A doubt in Week 3 Assignment

Dear Administrator,

Could you please guide me the following issue?

I found that in the “Section 3.3 - Train the Model” in “Week 3 Assignment - Tensorflow_introduction”, a total loss is being used to calculate the gradients instead of mean loss which I learned in the previous lectures. May i know whether this approach quoted from the assignment is correct?

*I use pseudocode instead to prevent breach of rules

For the minibatch_X with minibatch_Y in minibatches:
        
   Name tf.GradientTape() as tape:

        Z3 <- Call forward propagation function

        minibatch_total_loss <- compute **total loss**
  
   Define trainable_variables as W1, b1, W2, b2, W3, b3

   grads <- Call tape.gradient function, 
            passing minibatch_total_loss and 
            trainable_variables as arguments

   Update parameters by using optimizer

Thank you.

Calculating the gradient based on total loss is incorrect.

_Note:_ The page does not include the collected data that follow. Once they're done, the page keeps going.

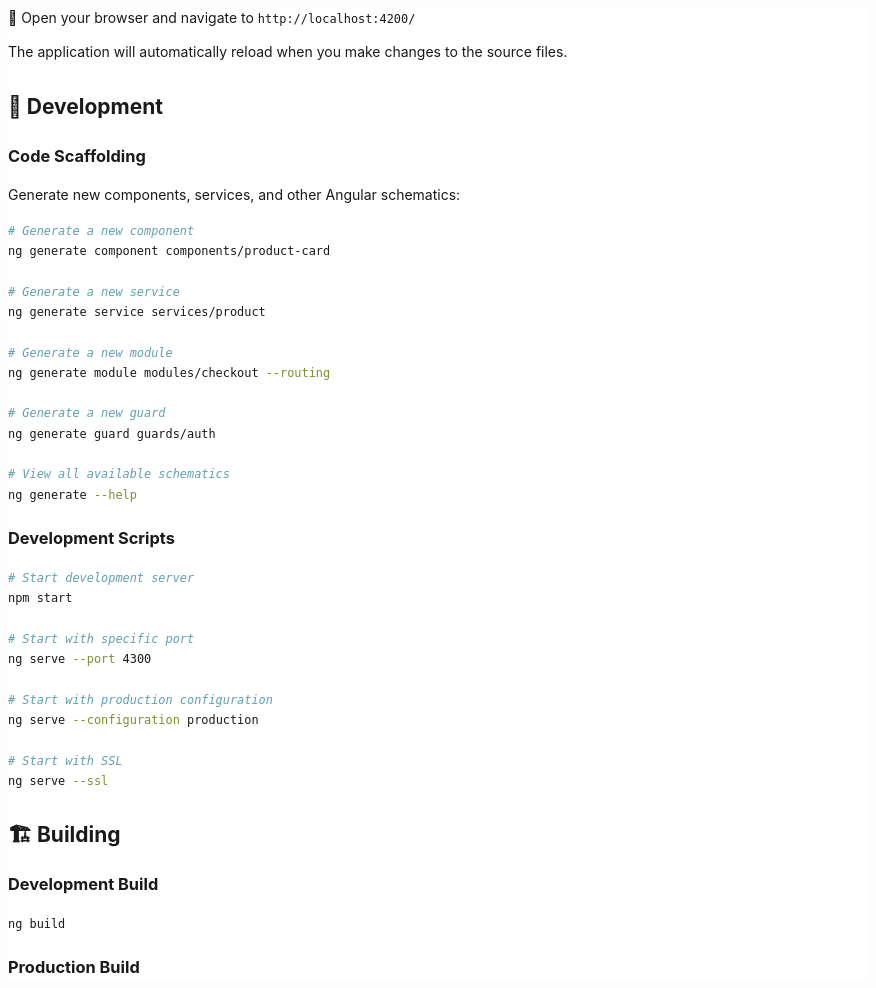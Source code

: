🎉 Open your browser and navigate to `http://localhost:4200/`

The application will automatically reload when you make changes to the source files.

## 🔧 Development

### Code Scaffolding

Generate new components, services, and other Angular schematics:

```bash
# Generate a new component
ng generate component components/product-card

# Generate a new service
ng generate service services/product

# Generate a new module
ng generate module modules/checkout --routing

# Generate a new guard
ng generate guard guards/auth

# View all available schematics
ng generate --help
```

### Development Scripts

```bash
# Start development server
npm start

# Start with specific port
ng serve --port 4300

# Start with production configuration
ng serve --configuration production

# Start with SSL
ng serve --ssl
```

## 🏗️ Building

### Development Build

```bash
ng build
```

### Production Build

As you observed, mean is correct.

Please wait while I get more information from other mentors / staff regarding this.

The reason that compute_total_loss uses the sum instead of the mean is that it is used on the individual minibatches. We want the overall average cost for the whole epoch, but we can’t get that by taking the average at the minibatch level: the math doesn’t work unless all the minibatches are the same size, which might not be true, right? So we compute the running sum and then finally compute the mean at the end of the epoch.

        # We divide the epoch total loss over the number of samples
        epoch_total_loss /= m

But you’re right that the code is using the gradients computed relative to the sum at the minibatch level. But that just means that you’re scaling the gradients up by the scalar factor of {m_b} where m_b is the minibatch size. They are still vectors that point in the same direction, so we might need to tweak the learning rate to be lower, but the result is the same. If you minimize J, you’ve also minimized \frac {1}{m} * J, right? In other words, the solution we end up finding by Gradient Descent should be the same.